Molecular Mechanism of homologous recombination-mediated DNA double strand break repair

2019 Fiscal Year Final Research Report

• Project Area: Chromosome Orchestration System
• Project/Area Number: 15H05974
• Research Category: Grant-in-Aid for Scientific Research on Innovative Areas (Research in a proposed research area)
• Allocation Type: Single-year Grants
• Review Section: Biological Sciences
• Research Institution: Tokyo Institute of Technology
• Principal Investigator: Iwasaki Hiroshi 東京工業大学, 科学技術創成研究院, 教授 (60232659)
• Project Period (FY): 2015-06-29 – 2020-03-31
• Keywords: DNA二重鎖切断修復 / 相同組換え / Rad51 / 試験管内再構成系 / DNA鎖交換反応 / ATP / リアルタイム解析 / Mre11

Outline of Final Research Achievements

We aimed to elucidate the molecular principle of homologous recombination-mediated DNA double-strand break repair in vitro. In the early stage of homologous recombination, the DNA double-strand break end is processed by Mre11 nuclease to produce 3' protruded ssDNA, which becomes a substrate of Rad51 protein. The Rad51 protein binds to the single-stranded DNA. The resultant presynaptic filament initiates the homology search and catalyzes strand exchange with the double-stranded DNA serving as the donor. These reactions were analyzed using an in vitro reconstitution system consisting of highly purified protein.

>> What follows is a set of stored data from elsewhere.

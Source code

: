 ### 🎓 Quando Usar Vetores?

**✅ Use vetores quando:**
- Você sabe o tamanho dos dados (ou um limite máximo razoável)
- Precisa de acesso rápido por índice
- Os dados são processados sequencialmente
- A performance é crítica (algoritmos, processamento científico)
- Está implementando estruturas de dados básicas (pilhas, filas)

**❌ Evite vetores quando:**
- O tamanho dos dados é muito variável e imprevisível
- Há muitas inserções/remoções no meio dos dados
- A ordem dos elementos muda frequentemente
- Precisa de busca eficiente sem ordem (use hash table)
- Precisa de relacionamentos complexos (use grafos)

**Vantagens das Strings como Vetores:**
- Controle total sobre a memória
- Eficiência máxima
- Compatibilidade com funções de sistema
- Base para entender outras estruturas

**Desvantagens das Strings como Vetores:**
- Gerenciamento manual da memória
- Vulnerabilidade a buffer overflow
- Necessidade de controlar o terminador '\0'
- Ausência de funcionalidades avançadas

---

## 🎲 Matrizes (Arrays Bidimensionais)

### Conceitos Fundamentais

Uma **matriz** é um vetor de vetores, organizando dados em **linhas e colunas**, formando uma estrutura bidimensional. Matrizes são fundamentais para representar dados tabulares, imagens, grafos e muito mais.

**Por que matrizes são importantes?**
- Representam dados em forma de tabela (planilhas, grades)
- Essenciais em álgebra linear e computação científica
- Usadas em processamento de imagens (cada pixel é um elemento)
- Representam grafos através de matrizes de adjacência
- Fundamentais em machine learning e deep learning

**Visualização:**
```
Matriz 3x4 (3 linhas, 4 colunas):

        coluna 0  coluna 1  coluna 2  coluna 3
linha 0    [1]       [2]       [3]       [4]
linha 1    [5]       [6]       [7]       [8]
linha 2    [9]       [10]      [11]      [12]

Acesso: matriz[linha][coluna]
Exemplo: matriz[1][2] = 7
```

We have elucidated that the molecular mechanisms by which the Ctp1 protein activates Mre11 and by which Rad51 promotes the DNA strand exchange reaction in three steps.

Free Research Field

分子生物学

Academic Significance and Societal Importance of the Research Achievements

今回明らかにしたCtp1によるMre11エンドヌクレアーゼの活性化機構やRad51のDNA鎖交換反応は、関与するアミノ酸残基が真核生物において高度に保存されていることから、真核生物における相同組換え分子機構の普遍的な共通機序であると考えられ、その学術的意義は極めて大きい。相同組換えに関与する多くのタンパク質は、がん抑制タンパク質として知られており、今回の知見はがん発生機構の解明に寄与することが予想され、医学的にも期待される。さらに、本研究期間で開発したFRETを利用したリアルタイム解析系は他の多くのダイナミズム解析に応用利用できる可能性があり、その高い波及効果が期待される。